EUR USD, “Euro vs US Dollar”
Yesterday the price started a fast ascending movement. Probably, Eurodollar has completed the descending impulse, which may be either the third wave of the wave C of the zigzag. In the nearest future, after finishing this bullish impulse, the pair may start a new correction, which may be followed by another bullish impulse in the wave [c] (or the third wave, in case earlier it formed the descending zigzag A-B-C).
More detailed structure is shown on the H1 chart. After finishing the diagonal triangle in the wave [v], the pair has rebounded from its lower border and started growing. In the nearest future, the market may form the correctional wave [b].
GBP USD, “Great Britain Pound vs US Dollar”
In case of Pound, the situation is still quite complicated. The diagonal triangle formed by the price may turn out to be both the wedge in the wave [i] of 3 and the wave C in the zigzag, which may be followed by a correction on the major wave level. In the nearest future, after finishing the ascending impulse in the wave(a), the pair may be corrected and then start growing in the wave (c). Consequently, the scenario with thewedge in the wave [i] will be confirmed only after the market completes the zigzag (a)-(b)-(c) of [ii] and the bearish impulse in the wave (i) of [iii]. Until that, both scenarios are possible.
As we can see at the H1 chart, Pound has formed the zigzag in the wave (v). Right now, the market is forming the bullish impulse in the wave (a), which may be completed on Friday. Later, the price may start the correctional wave (b).

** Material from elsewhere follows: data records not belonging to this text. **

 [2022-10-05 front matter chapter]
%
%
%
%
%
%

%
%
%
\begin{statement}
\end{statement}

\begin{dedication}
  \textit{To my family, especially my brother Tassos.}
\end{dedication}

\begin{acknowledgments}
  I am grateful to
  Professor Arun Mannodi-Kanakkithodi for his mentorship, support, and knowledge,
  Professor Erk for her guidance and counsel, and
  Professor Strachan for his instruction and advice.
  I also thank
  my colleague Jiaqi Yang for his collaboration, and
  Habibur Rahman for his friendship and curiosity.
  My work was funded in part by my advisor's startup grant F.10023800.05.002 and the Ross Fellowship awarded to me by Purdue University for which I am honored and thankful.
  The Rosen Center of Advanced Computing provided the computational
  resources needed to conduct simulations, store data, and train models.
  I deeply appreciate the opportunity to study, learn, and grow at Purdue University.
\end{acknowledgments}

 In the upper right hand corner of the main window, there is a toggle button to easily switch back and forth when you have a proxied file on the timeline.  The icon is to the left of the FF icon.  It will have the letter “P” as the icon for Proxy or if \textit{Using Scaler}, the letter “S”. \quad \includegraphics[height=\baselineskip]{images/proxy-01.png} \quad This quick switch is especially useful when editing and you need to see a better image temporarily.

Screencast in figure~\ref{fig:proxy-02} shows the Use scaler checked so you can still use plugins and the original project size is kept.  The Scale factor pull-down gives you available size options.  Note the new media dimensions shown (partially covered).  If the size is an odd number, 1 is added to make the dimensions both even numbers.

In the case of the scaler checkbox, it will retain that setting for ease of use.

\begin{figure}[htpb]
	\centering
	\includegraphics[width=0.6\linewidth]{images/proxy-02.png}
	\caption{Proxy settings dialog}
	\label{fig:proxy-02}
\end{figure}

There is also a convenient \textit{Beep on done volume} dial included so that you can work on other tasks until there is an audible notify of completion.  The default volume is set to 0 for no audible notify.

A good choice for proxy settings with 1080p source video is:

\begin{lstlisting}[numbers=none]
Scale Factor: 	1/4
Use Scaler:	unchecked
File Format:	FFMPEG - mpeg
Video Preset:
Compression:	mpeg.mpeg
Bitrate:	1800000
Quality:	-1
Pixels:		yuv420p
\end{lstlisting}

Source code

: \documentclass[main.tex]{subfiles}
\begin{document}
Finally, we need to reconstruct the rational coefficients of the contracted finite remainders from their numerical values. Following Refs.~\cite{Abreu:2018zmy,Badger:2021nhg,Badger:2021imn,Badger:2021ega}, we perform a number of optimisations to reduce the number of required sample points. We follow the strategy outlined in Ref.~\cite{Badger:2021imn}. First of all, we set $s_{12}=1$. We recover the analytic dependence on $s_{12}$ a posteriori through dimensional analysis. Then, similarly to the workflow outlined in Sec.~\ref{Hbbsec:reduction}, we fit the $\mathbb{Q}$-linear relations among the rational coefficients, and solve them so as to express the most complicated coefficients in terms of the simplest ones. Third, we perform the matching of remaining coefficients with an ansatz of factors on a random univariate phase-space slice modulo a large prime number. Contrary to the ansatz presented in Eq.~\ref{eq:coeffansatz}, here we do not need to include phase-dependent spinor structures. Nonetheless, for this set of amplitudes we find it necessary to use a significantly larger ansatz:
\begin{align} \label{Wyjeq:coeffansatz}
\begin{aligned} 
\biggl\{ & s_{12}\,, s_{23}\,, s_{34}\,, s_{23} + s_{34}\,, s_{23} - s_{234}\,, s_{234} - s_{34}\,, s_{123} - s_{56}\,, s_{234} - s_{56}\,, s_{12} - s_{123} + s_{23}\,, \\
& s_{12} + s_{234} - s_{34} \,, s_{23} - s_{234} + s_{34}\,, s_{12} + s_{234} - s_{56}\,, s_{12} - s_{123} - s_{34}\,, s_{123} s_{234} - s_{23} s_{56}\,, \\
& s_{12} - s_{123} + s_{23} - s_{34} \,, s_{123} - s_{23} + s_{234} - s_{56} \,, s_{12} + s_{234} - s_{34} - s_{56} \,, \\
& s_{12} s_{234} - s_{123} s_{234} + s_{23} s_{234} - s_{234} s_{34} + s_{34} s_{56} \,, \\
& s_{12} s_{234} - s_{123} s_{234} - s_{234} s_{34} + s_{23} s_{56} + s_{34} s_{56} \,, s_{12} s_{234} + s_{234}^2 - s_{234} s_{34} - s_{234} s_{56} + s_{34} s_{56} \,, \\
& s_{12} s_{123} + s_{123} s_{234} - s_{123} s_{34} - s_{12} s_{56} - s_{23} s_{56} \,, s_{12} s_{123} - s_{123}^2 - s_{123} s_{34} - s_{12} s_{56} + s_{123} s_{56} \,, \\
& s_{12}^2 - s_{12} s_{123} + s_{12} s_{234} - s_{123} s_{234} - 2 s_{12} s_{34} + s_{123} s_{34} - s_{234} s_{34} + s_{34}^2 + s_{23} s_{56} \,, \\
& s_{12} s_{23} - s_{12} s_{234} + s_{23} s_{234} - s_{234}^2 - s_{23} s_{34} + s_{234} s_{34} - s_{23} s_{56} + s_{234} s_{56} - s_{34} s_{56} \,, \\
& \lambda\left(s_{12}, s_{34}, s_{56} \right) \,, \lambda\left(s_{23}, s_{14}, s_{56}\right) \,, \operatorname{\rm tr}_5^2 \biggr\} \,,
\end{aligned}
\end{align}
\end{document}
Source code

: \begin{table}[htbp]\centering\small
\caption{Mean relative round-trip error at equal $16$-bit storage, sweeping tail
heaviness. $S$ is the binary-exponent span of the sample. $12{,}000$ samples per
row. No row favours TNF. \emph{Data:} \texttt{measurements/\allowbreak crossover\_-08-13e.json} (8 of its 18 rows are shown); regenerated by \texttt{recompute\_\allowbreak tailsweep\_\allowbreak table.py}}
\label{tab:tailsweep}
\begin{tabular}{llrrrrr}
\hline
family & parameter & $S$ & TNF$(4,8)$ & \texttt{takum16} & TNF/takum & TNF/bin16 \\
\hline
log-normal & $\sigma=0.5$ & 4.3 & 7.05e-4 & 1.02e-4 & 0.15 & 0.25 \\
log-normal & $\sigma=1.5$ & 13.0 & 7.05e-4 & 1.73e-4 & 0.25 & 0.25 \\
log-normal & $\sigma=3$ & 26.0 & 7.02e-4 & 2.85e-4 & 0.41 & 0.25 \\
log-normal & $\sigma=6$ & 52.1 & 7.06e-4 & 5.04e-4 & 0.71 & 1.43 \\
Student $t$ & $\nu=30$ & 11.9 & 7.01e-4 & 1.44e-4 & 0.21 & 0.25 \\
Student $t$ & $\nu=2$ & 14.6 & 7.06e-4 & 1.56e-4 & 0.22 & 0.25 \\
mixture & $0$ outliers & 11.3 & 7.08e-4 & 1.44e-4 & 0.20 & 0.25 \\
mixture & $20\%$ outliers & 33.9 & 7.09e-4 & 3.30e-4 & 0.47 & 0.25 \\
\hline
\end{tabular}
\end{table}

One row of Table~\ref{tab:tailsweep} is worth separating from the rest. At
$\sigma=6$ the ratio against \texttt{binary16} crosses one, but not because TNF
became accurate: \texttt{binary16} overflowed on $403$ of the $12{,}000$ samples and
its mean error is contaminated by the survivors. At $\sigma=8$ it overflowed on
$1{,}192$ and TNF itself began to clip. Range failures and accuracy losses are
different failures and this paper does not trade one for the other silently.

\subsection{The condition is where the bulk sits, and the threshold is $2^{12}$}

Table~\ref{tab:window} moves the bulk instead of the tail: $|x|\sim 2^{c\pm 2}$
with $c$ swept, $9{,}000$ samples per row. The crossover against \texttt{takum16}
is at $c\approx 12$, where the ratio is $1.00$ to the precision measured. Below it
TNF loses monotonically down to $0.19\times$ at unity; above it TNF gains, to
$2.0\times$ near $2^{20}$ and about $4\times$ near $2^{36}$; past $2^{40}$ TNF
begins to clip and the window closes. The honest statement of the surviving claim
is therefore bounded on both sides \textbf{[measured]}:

USD JPY, “US Dollar vs Japanese Yen”
Because of the activity in European currency pairs, the situation with Yen is also quite complicated. Consequently, there is a risk that the price may have completed the zigzag in the wave 4, which means that the fourth wave itself may yet continue. If later the pair forms the long flat, it may form the wave [iv] and continue growing in the wave [v]. If the market falls much deeper and breaks the maximum of the wave [i] or [a], the correction on the major wave level may continue.
At the H1 chart, the price has formed the diagonal triangle in the wave (v). Right now, the pair is falling in the bearish impulse (a). on Friday, the market may finish it and start the correction in the wave (b).

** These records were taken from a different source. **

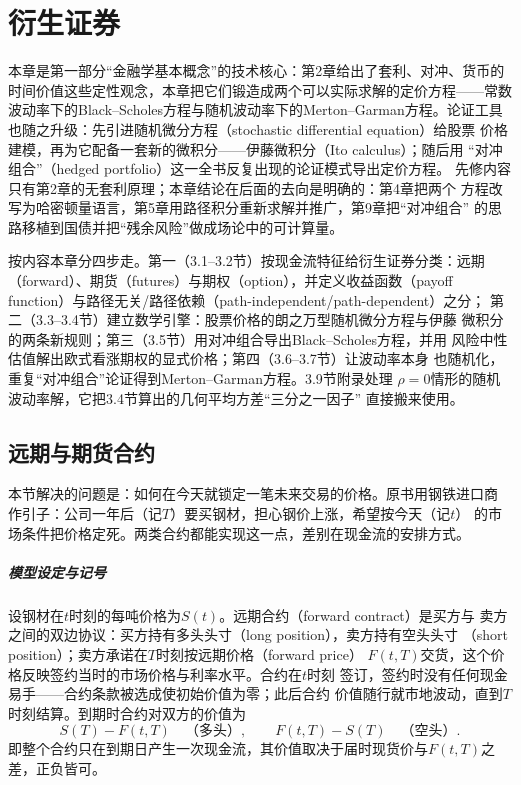 \chapter{衍生证券}

本章是第一部分“金融学基本概念”的技术核心：第2章给出了套利、对冲、货币的
时间价值这些定性观念，本章把它们锻造成两个可以实际求解的定价方程——常数
波动率下的Black--Scholes方程与随机波动率下的Merton--Garman方程。论证工具
也随之升级：先引进随机微分方程（stochastic differential equation）给股票
价格建模，再为它配备一套新的微积分——伊藤微积分（Ito calculus）；随后用
“对冲组合”（hedged portfolio）这一全书反复出现的论证模式导出定价方程。
先修内容只有第2章的无套利原理；本章结论在后面的去向是明确的：第4章把两个
方程改写为哈密顿量语言，第5章用路径积分重新求解并推广，第9章把“对冲组合”
的思路移植到国债并把“残余风险”做成场论中的可计算量。

按内容本章分四步走。第一（3.1--3.2节）按现金流特征给衍生证券分类：远期
（forward）、期货（futures）与期权（option），并定义收益函数（payoff
function）与路径无关/路径依赖（path-independent/path-dependent）之分；
第二（3.3--3.4节）建立数学引擎：股票价格的朗之万型随机微分方程与伊藤
微积分的两条新规则；第三（3.5节）用对冲组合导出Black--Scholes方程，并用
风险中性估值解出欧式看涨期权的显式价格；第四（3.6--3.7节）让波动率本身
也随机化，重复“对冲组合”论证得到Merton--Garman方程。3.9节附录处理
$\rho=0$情形的随机波动率解，它把3.4节算出的几何平均方差“三分之一因子”
直接搬来使用。

\section{远期与期货合约}

本节解决的问题是：如何在今天就锁定一笔未来交易的价格。原书用钢铁进口商
作引子：公司一年后（记$T$）要买钢材，担心钢价上涨，希望按今天（记$t$）
的市场条件把价格定死。两类合约都能实现这一点，差别在现金流的安排方式。

\paragraph{模型设定与记号}
设钢材在$t$时刻的每吨价格为$S(t)$。远期合约（forward contract）是买方与
卖方之间的双边协议：买方持有多头头寸（long position），卖方持有空头头寸
（short position）；卖方承诺在$T$时刻按远期价格（forward price）
$F(t,T)$交货，这个价格反映签约当时的市场价格与利率水平。合约在$t$时刻
签订，签约时没有任何现金易手——合约条款被选成使初始价值为零；此后合约
价值随行就市地波动，直到$T$时刻结算。到期时合约对双方的价值为
\begin{equation*}
S(T)-F(t,T)\quad\text{（多头）},\qquad F(t,T)-S(T)\quad\text{（空头）}.
\end{equation*}
即整个合约只在到期日产生一次现金流，其价值取决于届时现货价与$F(t,T)$之
差，正负皆可。

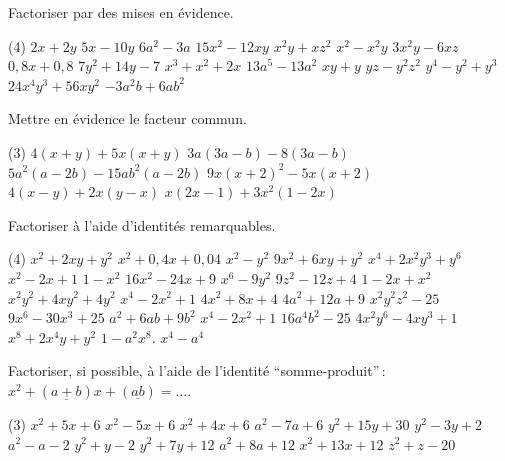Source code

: \documentclass[a4paper,12pt]{report}
\begin{document}
\vspace*{-2\baselineskip}

\begin{acti}
Factoriser par des mises en évidence.
\begin{tasks}(4)
\task $2 x+2 y$
\task $5 x-10 y$
\task $6 a^2-3 a$
\task $15 x^2-12 x y$
\task $x^2 y+x z^2$
\task $x^2-x^2 y$
\task $3 x^2 y-6 x z$
\task $0,8 x+0,8$
\task $7 y^2+14 y-7$
\task $x^3+x^2+2 x$
\task $13 a^5-13 a^2$
\task $x y+y$
\task $y z-y^2 z^2$
\task $y^4-y^2+y^3$
\task $24 x^4 y^3+56 x y^2$
\task $-3 a^2 b+6 a b^2$
\end{tasks}
\end{acti}
\begin{acti}
Mettre en évidence le facteur commun.
\begin{tasks}(3)
\task $4(x+y)+5 x(x+y)$
\task $3 a(3 a-b)-8(3 a-b)$
\task $5 a^2(a-2 b)-15 a b^2(a-2 b)$
\task $9 x(x+2)^2-5 x(x+2)$
\task $4(x-y)+2 x(y-x)$
\task $x(2 x-1)+3 x^2(1-2 x)$
\end{tasks}
\end{acti}
\begin{acti}
Factoriser à l'aide d'identités remarquables.
	\begin{tasks}(4)
\task $x^2+2 x y+y^2$
\task $x^2+0,4 x+0,04$
\task $x^2-y^2$
\task $9 x^2+6 x y+y^2$
\task $x^4+2 x^2 y^3+y^6$
\task $x^2-2 x+1$
\task $1-x^2$
\task $16 x^2-24 x+9$
\task $x^6-9 y^2$
\task $9 z^2-12 z+4$
\task $1-2 x+x^2$
\task $x^2 y^2+4 x y^2+4 y^2$
\task $x^4-2 x^2+1$
\task $4 x^2+8 x+4$
\task $4 a^2+12 a+9$
\task $x^2 y^2 z^2-25$
\task $9 x^6-30 x^3+25$
\task $a^2+6 a b+9 b^2$
\task $x^4-2 x^2+1$
\task $16 a^4 b^2-25$
\task $4 x^2 y^6-4 x y^3+1$
\task $x^8+2 x^4 y+y^2$
\task $1-a^2 x^8$.
\task $x^4-a^4$
	\end{tasks}
\end{acti}
\begin{acti}
	Factoriser, si possible, à l'aide de l'identité \enquote{somme-produit}\,: $x^2+(\underline{a+b}) x+(\underline{a b})=\ldots$.
\begin{tasks}(3)
\task $x^2+5 x+6$
\task $x^2-5 x+6$
\task $x^2+4 x+6$
\task $a^2-7 a+6$
\task $y^2+15 y+30$
\task $y^2-3 y+2$
\task $a^2-a-2$
\task $y^2+y-2$
\task $y^2+7 y+12$
\task $a^2+8 a+12$
\task $x^2+13 x+12$
\task $z^2+z-20$
\end{tasks}	
\end{acti}
\end{document}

AUD USD, “Australian Dollar vs US Dollar”
Australian Dollar is quite calm, that’s why our previous scenario remains the same. Probably, in the nearest future the pair may finish the wave [ii] in the form of the double zigzag. Later, after finishing the descending impulse in the wave (i) of [iii], the price may resume falling inside the downtrend.
Probably, the market is forming the diagonal triangle in the wave c of (y). If the pair rebounds from its upper border, the price may resume falling. However, the door swing both ways – if the price breaks the pattern and reaches the predicted target of the wave 4, the correction on the major wave level may continue.